Work instructions: Lines from the one containing "- Explain the" through the last line of the data are to be repeated word for word, both ends included.

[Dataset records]
*** Begin section ***

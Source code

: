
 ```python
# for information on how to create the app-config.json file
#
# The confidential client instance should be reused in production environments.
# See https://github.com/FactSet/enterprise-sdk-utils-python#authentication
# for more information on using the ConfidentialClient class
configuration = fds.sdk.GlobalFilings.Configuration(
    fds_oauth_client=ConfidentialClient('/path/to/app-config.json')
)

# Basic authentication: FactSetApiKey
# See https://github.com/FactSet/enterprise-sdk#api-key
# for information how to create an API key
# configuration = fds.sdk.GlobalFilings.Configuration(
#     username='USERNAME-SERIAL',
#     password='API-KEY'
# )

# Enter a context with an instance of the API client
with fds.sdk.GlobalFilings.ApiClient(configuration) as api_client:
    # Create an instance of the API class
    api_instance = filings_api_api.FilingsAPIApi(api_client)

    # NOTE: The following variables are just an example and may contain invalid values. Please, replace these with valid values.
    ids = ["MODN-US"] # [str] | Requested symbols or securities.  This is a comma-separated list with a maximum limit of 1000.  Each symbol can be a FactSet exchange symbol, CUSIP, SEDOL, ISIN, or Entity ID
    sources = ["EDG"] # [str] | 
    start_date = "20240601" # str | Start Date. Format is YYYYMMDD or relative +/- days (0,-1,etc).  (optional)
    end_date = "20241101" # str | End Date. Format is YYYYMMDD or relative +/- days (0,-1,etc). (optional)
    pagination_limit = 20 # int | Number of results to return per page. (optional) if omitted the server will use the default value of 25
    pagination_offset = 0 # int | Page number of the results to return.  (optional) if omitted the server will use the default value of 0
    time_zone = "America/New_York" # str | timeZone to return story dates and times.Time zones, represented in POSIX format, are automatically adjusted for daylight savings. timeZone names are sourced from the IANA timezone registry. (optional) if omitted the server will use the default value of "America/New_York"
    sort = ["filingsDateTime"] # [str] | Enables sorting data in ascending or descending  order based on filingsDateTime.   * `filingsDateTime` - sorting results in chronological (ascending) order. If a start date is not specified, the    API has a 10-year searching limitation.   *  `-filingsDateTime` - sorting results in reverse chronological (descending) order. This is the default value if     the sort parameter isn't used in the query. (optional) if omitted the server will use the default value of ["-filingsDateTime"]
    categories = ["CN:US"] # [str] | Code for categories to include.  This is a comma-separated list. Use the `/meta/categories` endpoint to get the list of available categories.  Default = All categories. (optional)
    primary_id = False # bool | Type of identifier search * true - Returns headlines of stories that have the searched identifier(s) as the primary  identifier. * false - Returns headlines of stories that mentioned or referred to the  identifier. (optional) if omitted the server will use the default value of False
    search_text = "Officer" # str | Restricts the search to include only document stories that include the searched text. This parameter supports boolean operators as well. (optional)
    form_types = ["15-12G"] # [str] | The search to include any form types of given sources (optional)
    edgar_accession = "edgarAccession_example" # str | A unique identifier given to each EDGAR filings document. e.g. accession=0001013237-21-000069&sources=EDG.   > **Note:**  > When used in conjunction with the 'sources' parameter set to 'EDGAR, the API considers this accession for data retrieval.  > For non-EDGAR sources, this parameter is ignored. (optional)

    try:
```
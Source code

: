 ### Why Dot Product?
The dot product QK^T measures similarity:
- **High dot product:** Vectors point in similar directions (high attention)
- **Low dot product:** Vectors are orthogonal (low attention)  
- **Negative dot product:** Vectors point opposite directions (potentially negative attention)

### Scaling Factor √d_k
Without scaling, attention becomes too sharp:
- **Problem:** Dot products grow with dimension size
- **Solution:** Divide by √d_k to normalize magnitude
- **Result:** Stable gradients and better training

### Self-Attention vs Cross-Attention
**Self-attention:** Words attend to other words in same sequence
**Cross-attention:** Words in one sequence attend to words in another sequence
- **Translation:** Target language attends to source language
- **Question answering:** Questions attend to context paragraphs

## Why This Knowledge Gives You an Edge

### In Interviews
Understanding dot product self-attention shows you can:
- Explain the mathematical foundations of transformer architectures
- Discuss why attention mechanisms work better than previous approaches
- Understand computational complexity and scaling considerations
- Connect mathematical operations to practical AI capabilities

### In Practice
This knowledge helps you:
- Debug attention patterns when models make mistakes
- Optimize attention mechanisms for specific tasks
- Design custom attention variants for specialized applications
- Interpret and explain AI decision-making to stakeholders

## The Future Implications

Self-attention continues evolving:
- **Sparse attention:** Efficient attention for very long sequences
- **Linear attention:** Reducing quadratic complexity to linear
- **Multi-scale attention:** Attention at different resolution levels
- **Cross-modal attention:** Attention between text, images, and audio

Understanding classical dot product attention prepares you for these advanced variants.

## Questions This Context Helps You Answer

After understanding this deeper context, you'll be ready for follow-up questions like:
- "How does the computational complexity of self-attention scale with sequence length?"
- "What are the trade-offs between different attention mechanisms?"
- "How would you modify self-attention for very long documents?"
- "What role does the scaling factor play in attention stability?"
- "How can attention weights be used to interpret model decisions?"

*** End section ***

Task answer:
- Explain the mathematical foundations of transformer architectures
- Discuss why attention mechanisms work better than previous approaches
- Understand computational complexity and scaling considerations
- Connect mathematical operations to practical AI capabilities

### In Practice
This knowledge helps you:
- Debug attention patterns when models make mistakes
- Optimize attention mechanisms for specific tasks
- Design custom attention variants for specialized applications
- Interpret and explain AI decision-making to stakeholders

## The Future Implications

Self-attention continues evolving:
- **Sparse attention:** Efficient attention for very long sequences
- **Linear attention:** Reducing quadratic complexity to linear
- **Multi-scale attention:** Attention at different resolution levels
- **Cross-modal attention:** Attention between text, images, and audio

Understanding classical dot product attention prepares you for these advanced variants.

## Questions This Context Helps You Answer

After understanding this deeper context, you'll be ready for follow-up questions like:
- "How does the computational complexity of self-attention scale with sequence length?"
- "What are the trade-offs between different attention mechanisms?"
- "How would you modify self-attention for very long documents?"
- "What role does the scaling factor play in attention stability?"
- "How can attention weights be used to interpret model decisions?"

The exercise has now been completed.